START RECORDED INFORMATION

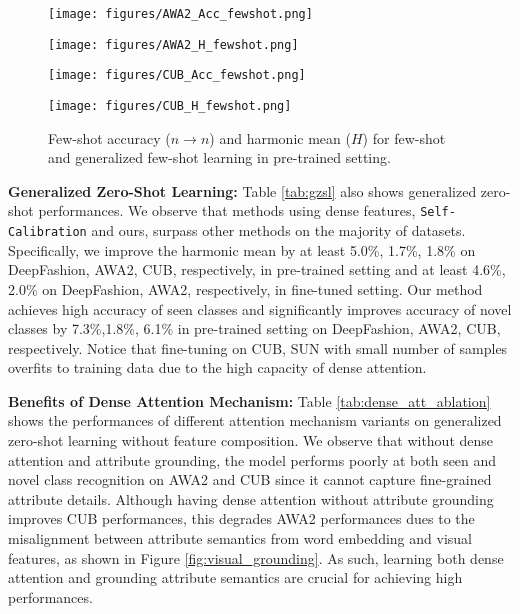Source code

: \documentclass[10pt,journal,compsoc]{IEEEtran}
\newcommand{\1}{\boldsymbol{1}}
\newcommand{\0}{\boldsymbol{0}}
\newcommand{\<}{\langle}
\renewcommand{\>}{\rangle}
\newcommand{\myparagraph}[1]{\vspace{-2pt}\medskip\noindent\textbf{#1}}
\begin{document}
\begin{figure*} 
\centering
\begin{minipage}[b]{0.24\linewidth}
  \texttt{[image: figures/AWA2\_Acc\_fewshot.png]}
  \vspace{-1mm}
\end{minipage}
\begin{minipage}[b]{0.24\linewidth}
  \texttt{[image: figures/AWA2\_H\_fewshot.png]}
    \vspace{-5mm}
\vspace{4mm}
\end{minipage}
\begin{minipage}[b]{0.24\linewidth}
  \texttt{[image: figures/CUB\_Acc\_fewshot.png]}
    \vspace{-5mm}
\vspace{4mm}
\end{minipage}
\begin{minipage}[b]{0.24\linewidth}
  \texttt{[image: figures/CUB\_H\_fewshot.png]}
    \vspace{-5mm}
\vspace{4mm}
\end{minipage}
\vspace{-3.5mm}
\caption{
\small{
Few-shot accuracy ($n\rightarrow n$) and harmonic mean ($H$) for few-shot and generalized few-shot learning in pre-trained setting.
}
\vspace{-5mm}
}
\label{fig:few_shot_performance}
\end{figure*}

\myparagraph{Generalized Zero-Shot Learning:}
Table \ref{tab:gzsl} also shows generalized zero-shot performances. 
We observe that methods using dense features, \texttt{Self-Calibration} and ours, surpass other methods on the majority of datasets.
Specifically, we improve the harmonic mean by at least 5.0\%, 1.7\%, 1.8\% on DeepFashion, AWA2, CUB, respectively, in pre-trained setting and at least 4.6\%, 2.0\% on DeepFashion, AWA2, respectively, in fine-tuned setting.
Our method achieves high accuracy of seen classes and significantly improves accuracy of novel classes by 7.3\%,1.8\%, 6.1\% in pre-trained setting on DeepFashion, AWA2, CUB, respectively.
Notice that fine-tuning on CUB, SUN with small number of samples overfits to training data due to the high capacity of dense attention.

\myparagraph{Benefits of Dense Attention Mechanism:}
Table \ref{tab:dense_att_ablation} shows the performances of different attention mechanism variants on generalized zero-shot learning without feature composition.
We observe that without dense attention and attribute grounding, the model performs poorly at both seen and novel class recognition on AWA2 and CUB since it cannot capture fine-grained attribute details.
Although having dense attention without attribute grounding improves CUB performances, this degrades AWA2 performances dues to the misalignment between attribute semantics from word embedding and visual features, as shown in Figure \ref{fig:visual_grounding}.
As such, learning both dense attention and grounding attribute semantics are crucial for achieving high performances. 
\end{document}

END RECORDED INFORMATION

## EXERCISE PROMPT
Tally the lines in the records that hold the word "shows", and state only the resulting number.

## EXPECTED OUTPUT
2